The Principle of maximum entropy only requires to define a sample space; there is no need to define a model or sampling distribution. The model is created straight from the data which proves to be optimal to many different problems.

In contrast, we may choose a model for Bayesian analysis based on prior knowledge or working hypotheses which may be speculative (usually such hypotheses extend beyond what is directly observable in the data), whereas maximum entropy methods invoke no hypotheses beyond the sample space and the evidence available from the data.

Maximum entropy methods predict only observable facts (functions of future or past observations) rather than values of parameters which may exist only in our imagination, therefore they are more appropriate when we have little knowledge beyond raw data. The difficulty of this method arises when the information is extremely vague, which makes it difficult to define an appropriate sample space.

Successful applications of maximum entropy methods include maximum entropy spectrum analysis and image reconstruction algorithms. However, as we become more aware of the appropriate model and hypotheses space, these two applications will evolve into the Bayesian phase which allows us to make use of more prior information.

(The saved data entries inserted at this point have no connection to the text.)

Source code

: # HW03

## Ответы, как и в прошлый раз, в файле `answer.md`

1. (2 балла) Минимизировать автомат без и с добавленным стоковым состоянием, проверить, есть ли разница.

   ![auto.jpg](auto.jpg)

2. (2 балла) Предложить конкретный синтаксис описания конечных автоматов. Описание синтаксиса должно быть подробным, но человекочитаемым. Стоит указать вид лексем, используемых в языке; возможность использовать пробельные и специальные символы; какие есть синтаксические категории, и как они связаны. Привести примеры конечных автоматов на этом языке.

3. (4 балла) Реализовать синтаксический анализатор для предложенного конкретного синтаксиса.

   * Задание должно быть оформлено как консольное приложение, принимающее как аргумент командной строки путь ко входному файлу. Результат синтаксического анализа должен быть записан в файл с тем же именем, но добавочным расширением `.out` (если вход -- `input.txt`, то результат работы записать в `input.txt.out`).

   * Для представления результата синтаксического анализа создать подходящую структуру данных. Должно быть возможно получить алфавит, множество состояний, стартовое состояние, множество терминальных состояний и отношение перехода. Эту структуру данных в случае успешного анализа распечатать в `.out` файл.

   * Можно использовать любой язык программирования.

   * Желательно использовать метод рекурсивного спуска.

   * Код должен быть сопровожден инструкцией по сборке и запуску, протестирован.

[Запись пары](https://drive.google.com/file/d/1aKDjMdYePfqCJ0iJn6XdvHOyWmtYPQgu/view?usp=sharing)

  • Bayesian Spectrum Analysis and Parameter Estimation (Bretthorst, 1988) provides a detailed overview of Bayesian methods for spectral analysis, including the use of Bayesian inference to estimate power spectra and cross spectra. The author explores the applications of Bayesian methods in parameter estimation, including the estimation of model parameters in nonlinear and non-Gaussian systems with analysis in astronomical data, the analysis of neural data, and the analysis of signals in communication systems.
  • Data Analysis - A Bayesian Tutorial (Sivia, 1996) provides a detailed overview of the Bayesian approach to data analysis, including the specification of prior distributions, the computation of posterior distributions, and the use of Bayes factors for model comparison. The author explores the applications of Bayesian analysis in various fields, including the analysis of astronomical data, the analysis of chemical spectra, and the analysis of clinical trial data. In each field, the author presents case studies and examples of how Bayesian analysis can be used to solve practical problems.
  • Maximum Entropy in Action (Macaulay, 1991) presents a comprehensive introduction to the principle of maximum entropy, including its application to parameter estimation, hypothesis testing, and model selection in various fields, including physics, statistics, engineering, and economics.